Wednesday 4 June 2014

Forget going forwards

I need to take a step back!

(but this time it's intentional)


For someone who was supposed to be pulling their socks up and starting afresh - this morning could have begun in a slightly kinder fashion!  Al left for work early and typically my insomnia was no where to be seen, consequently I thought it best to set my alarm so I didn't oversleep. It felt like my head had barely touched the pillow when it rang, I switched it off and promptly fell back to sleep for another twenty minutes. Flying out of bed I couldn't help but get the feeling that something wasn't quite right, a look at the clock in H's room confirmed my suspicions - I had changed the time of the clock and not the alarm, fast forwarding through the 50 minutes I had hoped to be asleep for!

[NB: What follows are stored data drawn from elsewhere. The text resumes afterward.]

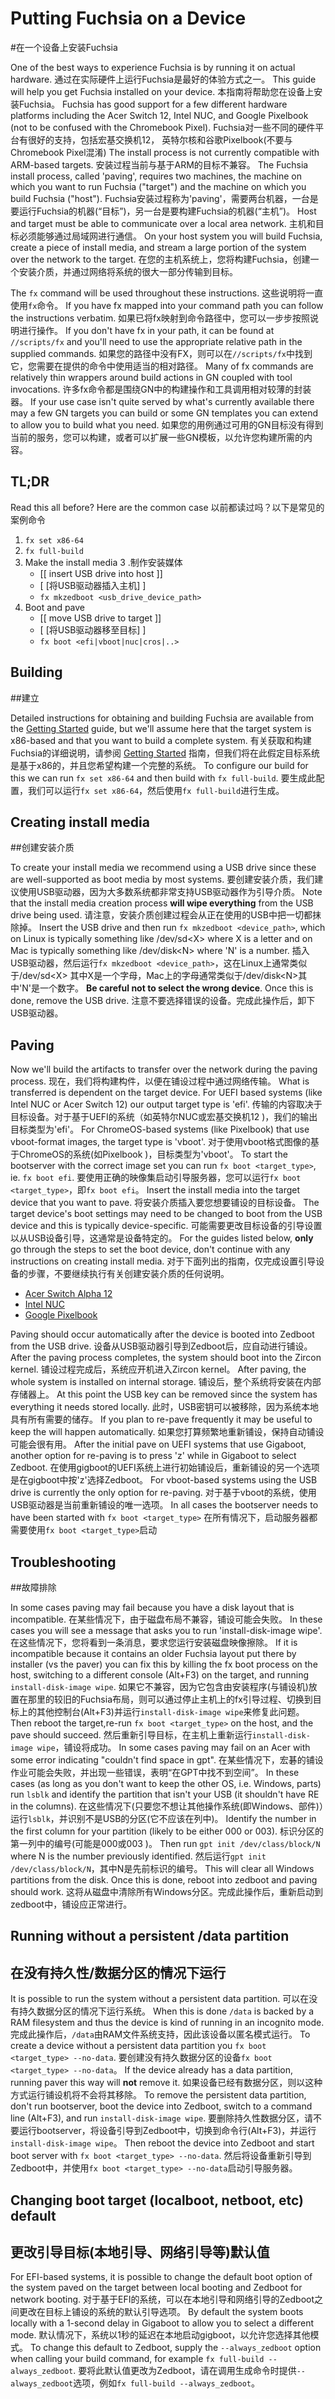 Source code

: # Putting Fuchsia on a Device
#在一个设备上安装Fuchsia

One of the best ways to experience Fuchsia is by running it on actual hardware.
通过在实际硬件上运行Fuchsia是最好的体验方式之一。
This guide will help you get Fuchsia installed on your device.
本指南将帮助您在设备上安装Fuchsia。
 Fuchsia has good support for a few different hardware platforms including the Acer Switch 12,
Intel NUC, and Google Pixelbook (not to be confused with the Chromebook Pixel).
Fuchsia对一些不同的硬件平台有很好的支持，包括宏基交换机12，
英特尔核和谷歌Pixelbook(不要与Chromebook Pixel混淆)
The install process is not currently compatible with ARM-based targets. 
安装过程当前与基于ARM的目标不兼容。
The Fuchsia install process, called 'paving', requires two machines, the machine on which you want to run Fuchsia ("target") and the machine on which you build Fuchsia ("host"). 
Fuchsia安装过程称为'paving'，需要两台机器，一台是要运行Fuchsia的机器(“目标”)，另一台是要构建Fuchsia的机器(“主机”)。
Host and target must be able to communicate over a local area
network.
主机和目标必须能够通过局域网进行通信。
 On your host system you will build Fuchsia, create a piece of install media, and stream a large portion of the system over the network to the target.
 在您的主机系统上，您将构建Fuchsia，创建一个安装介质，并通过网络将系统的很大一部分传输到目标。

The `fx` command will be used throughout these instructions. 
这些说明将一直使用`fx`命令。
If you have fx mapped into your command path you can follow the instructions verbatim. 
如果已将fx映射到命令路径中，您可以一步步按照说明进行操作。
If you don't have fx in your path, it can be found at `//scripts/fx` and you'll need to use the appropriate relative path in the supplied commands. 
如果您的路径中没有FX，则可以在`//scripts/fx`中找到它，您需要在提供的命令中使用适当的相对路径。
Many of fx commands are relatively thin wrappers around build actions in GN coupled with tool invocations. 
许多fx命令都是围绕GN中的构建操作和工具调用相对较薄的封装器。
If your use case isn't quite served by what's currently
available there may a few GN targets you can build or some GN templates you can extend to allow you to build what you need.
如果您的用例通过可用的GN目标没有得到当前的服务，您可以构建，或者可以扩展一些GN模板，以允许您构建所需的内容。
## TL;DR

Read this all before? Here are the common case 
以前都读过吗？以下是常见的案例命令
1. `fx set x86-64`
2. `fx full-build`
3. Make the install media
3 .制作安装媒体
    * [[ insert USB drive into host ]]
    * [ [将USB驱动器插入主机] ]
    * `fx mkzedboot <usb_drive_device_path>`
4. Boot and pave
    * [[ move USB drive to target ]]
    * [ [将USB驱动器移至目标] ]
    * `fx boot <efi|vboot|nuc|cros|..>`

## Building
##建立

Detailed instructions for obtaining and building Fuchsia are available from the [Getting Started](getting_started.md) guide, but we'll assume here that the target system is x86-based and that you want to build a complete system. 
有关获取和构建Fuchsia的详细说明，请参阅 [Getting Started](getting_started.md) 指南，但我们将在此假定目标系统是基于x86的，并且您希望构建一个完整的系统。
To configure our build for this we can run `fx set x86-64` and then build with `fx full-build`.
要生成此配置，我们可以运行`fx set x86-64`，然后使用`fx full-build`进行生成。

## Creating install media
##创建安装介质

To create your install media we recommend using a USB drive since these are well-supported as boot media by most systems.
要创建安装介质，我们建议使用USB驱动器，因为大多数系统都非常支持USB驱动器作为引导介质。
Note that the install media creation process **will wipe everything** from the USB drive being used.
请注意，安装介质创建过程会从正在使用的USB中把一切都抹除掉。
Insert the USB drive and then run `fx mkzedboot <device_path>`, which on Linux is typically something like /dev/sd&lt;X&gt; where X is a letter and on Mac is typically something like /dev/disk&lt;N&gt; where 'N' is a number.
插入USB驱动器，然后运行`fx mkzedboot <device_path>`，这在Linux上通常类似于/dev/sd&lt;X&gt; 其中X是一个字母，Mac上的字母通常类似于/dev/disk&lt;N&gt;其中'N'是一个数字。
 **Be careful not to select the wrong device**. Once this is done, remove the USB drive.
注意不要选择错误的设备。完成此操作后，卸下USB驱动器。

## Paving

Now we'll build the artifacts to transfer over the network during the paving process.
现在，我们将构建构件，以便在铺设过程中通过网络传输。
What is transferred is dependent on the target device. For UEFI based systems (like Intel NUC or Acer Switch 12) our output target type is 'efi'.
传输的内容取决于目标设备。对于基于UEFI的系统（如英特尔NUC或宏基交换机12 )，我们的输出目标类型为'efi'。
For ChromeOS-based systems (like Pixelbook) that use vboot-format images, the target type is 'vboot'.
对于使用vboot格式图像的基于ChromeOS的系统(如Pixelbook )，目标类型为'vboot'。
To start the bootserver with the correct image set you can run
`fx boot <target_type>`, ie. `fx boot efi`.
要使用正确的映像集启动引导服务器，您可以运行`fx boot <target_type>`，即`fx boot efi`。
Insert the install media into the target device that you want to pave.
将安装介质插入要您想要铺设的目标设备。
The target device's boot settings may need to be changed to boot from the USB device and this is typically device-specific.
可能需要更改目标设备的引导设置以从USB设备引导，这通常是设备特定的。
For the guides listed below, **only** go through the steps to set the boot device, don't continue with any instructions on
creating install media.
对于下面列出的指南，仅完成设置引导设备的步骤，不要继续执行有关创建安装介质的任何说明。
* [Acer Switch Alpha 12](https://fuchsia.googlesource.com/zircon/+/master/docs/targets/acer12.md)
* [Intel NUC](https://fuchsia.googlesource.com/zircon/+/master/docs/targets/nuc.md)
* [Google Pixelbook](development/hardware/pixelbook.md)

Paving should occur automatically after the device is booted into Zedboot from the USB drive.
设备从USB驱动器引导到Zedboot后，应自动进行铺设。
After the paving process completes, the system should boot into the Zircon kernel.
铺设过程完成后，系统应开机进入Zircon kernel。
After paving, the whole system is installed on internal storage.
铺设后，整个系统将安装在内部存储器上。
At this point the USB key can be removed since the system has everything it needs stored locally.
此时，USB密钥可以被移除，因为系统本地具有所有需要的储存。
If you plan to re-pave frequently it may be useful to keep the
will happen automatically.
如果您打算频繁地重新铺设，保持自动铺设可能会很有用。
After the initial pave on UEFI systems that use Gigaboot, another option for re-paving is to press 'z' while in Gigaboot to select Zedboot.
在使用gigboot的UEFI系统上进行初始铺设后，重新铺设的另一个选项是在gigboot中按'z'选择Zedboot。
For vboot-based systems using the USB drive is currently the
only option for re-paving.
对于基于vboot的系统，使用USB驱动器是当前重新铺设的唯一选项。
In all cases the bootserver needs to have been started with `fx boot <target_type>`
在所有情况下，启动服务器都需要使用`fx boot <target_type>`启动

## Troubleshooting
##故障排除

In some cases paving may fail because you have a disk layout that is incompatible.
在某些情况下，由于磁盘布局不兼容，铺设可能会失败。
In these cases you will see a message that asks you to run
'install-disk-image wipe'. 
在这些情况下，您将看到一条消息，要求您运行安装磁盘映像擦除。
If it is incompatible because it contains an older Fuchsia layout put there by installer (vs the paver) you can fix this by killing the fx boot process on the host, switching to a different console (Alt+F3) on the target, and running `install-disk-image wipe`. 
如果它不兼容，因为它包含由安装程序(与铺设机)放置在那里的较旧的Fuchsia布局，则可以通过停止主机上的fx引导过程、切换到目标上的其他控制台(Alt+F3)并运行`install-disk-image wipe`来修复此问题。
Then reboot the target,re-run `fx boot <target_type>` on the host, and the pave should succeed.
然后重新引导目标，在主机上重新运行`install-disk-image wipe`，铺设将成功。
In some cases paving may fail on an Acer with some error indicating "couldn't find space in gpt". 
在某些情况下，宏碁的铺设作业可能会失败，并出现一些错误，表明“在GPT中找不到空间”。
In these cases (as long as you don't want to keep the other
OS, i.e. Windows, parts) run `lsblk` and identify the partition that isn't your USB (it shouldn't have RE in the columns).
在这些情况下(只要您不想让其他操作系统(即Windows、部件)）运行`lsblk`，并识别不是USB的分区(它不应该在列中)。
Identify the number in the first column for your partition (likely to be either 000 or 003).
标识分区的第一列中的编号(可能是000或003 )。
Then run `gpt init /dev/class/block/N` where N is the number previously identified. 
然后运行`gpt init /dev/class/block/N`，其中N是先前标识的编号。
This will clear all Windows partitions from the disk. Once this is done, reboot into zedboot and paving should work.
这将从磁盘中清除所有Windows分区。完成此操作后，重新启动到zedboot中，铺设应正常进行。

## Running without a persistent /data partition
## 在没有持久性/数据分区的情况下运行

It is possible to run the system without a persistent data partition.
可以在没有持久数据分区的情况下运行系统。
When this is done `/data` is backed by a RAM filesystem and thus the device is kind of running in an incognito mode. 
完成此操作后，`/data`由RAM文件系统支持，因此该设备以匿名模式运行。
To create a device without a persistent data partition you
`fx boot <target_type> --no-data`. 
要创建没有持久数据分区的设备`fx boot <target_type> --no-data`。
If the device already has a data partition, running paver this way will **not** remove it.
如果设备已经有数据分区，则以这种方式运行铺设机将不会将其移除。
To remove the persistent data partition, don't run bootserver, boot the device into Zedboot, switch to a
command line (Alt+F3), and run `install-disk-image wipe`. 
要删除持久性数据分区，请不要运行bootserver，将设备引导到Zedboot中，切换到命令行(Alt+F3)，并运行`install-disk-image wipe`。
Then reboot the device into Zedboot and start boot server with
`fx boot <target_type> --no-data`.
然后将设备重新引导到Zedboot中，并使用`fx boot <target_type> --no-data`启动引导服务器。

## Changing boot target (localboot, netboot, etc) default
## 更改引导目标(本地引导、网络引导等)默认值

For EFI-based systems, it is possible to change the default boot option of the system paved on the target between local booting and Zedboot for network booting.
对于基于EFI的系统，可以在本地引导和网络引导的Zedboot之间更改在目标上铺设的系统的默认引导选项。
By default the system boots locally with a 1-second delay in Gigaboot to allow you to select a different mode.
默认情况下，系统以1秒的延迟在本地启动gigboot，以允许您选择其他模式。
To change this default to Zedboot, supply the `--always_zedboot` option when calling your build command, for example `fx full-build --always_zedboot`.
要将此默认值更改为Zedboot，请在调用生成命令时提供`--always_zedboot`选项，例如`fx full-build --always_zedboot`。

Oh well, perhaps my day would get better - it didn't, nothing major just lost of frustrating little bits that didn't quite go the way I wanted them to, like knocking a pint of water over just before I started cooking tea. Which isn't surprising because my head's busy and I'm permanently in a bit of a flap - I think it's time I took a step back, although I get the distinct impression that I've talked about the need to do this before.

It is becoming blatantly obvious to me (and no doubt you) that I get too easily side tracked and find myself fixating on things that I have very little control over rather than getting on with what I can do and letting the rest take care of itself.  A prime example being my search today to find a half marathon before next summer (need to talk to you about the Great North Run RLB and HM) which instead ended up being a search for a website I'd been on previously and wanted to find again (but didn't!).

Despite all good intentions and kind words of support and advice, I am not going to be able to stop worrying overnight and have spent too much of today caught up in the same futile internal conversation (oh and a couple of external ones - sorry Al and C) of "what if's" regarding my fundraising and afternoon tea. But I am not a completely lost cause - yet!

I have put away all my card making stuff until after next weekend (unless I get an order in which case I will more than happily get it all out again!). Tomorrow is the start of the big tidy up in preparation for having people round because irrespective of whether or not I get to my magic twelve, there are seven who've already said they'll come so I'd better start focussing on them and providing some good food in pleasant surroundings!

And ladies I may still have to master the art of the mini frittata but the brownies I made this morning are to die for (not that I tasted any of course!).

M - 706
Total Distance Covered remains at 122.4 miles (although I did walk 4 with the dog).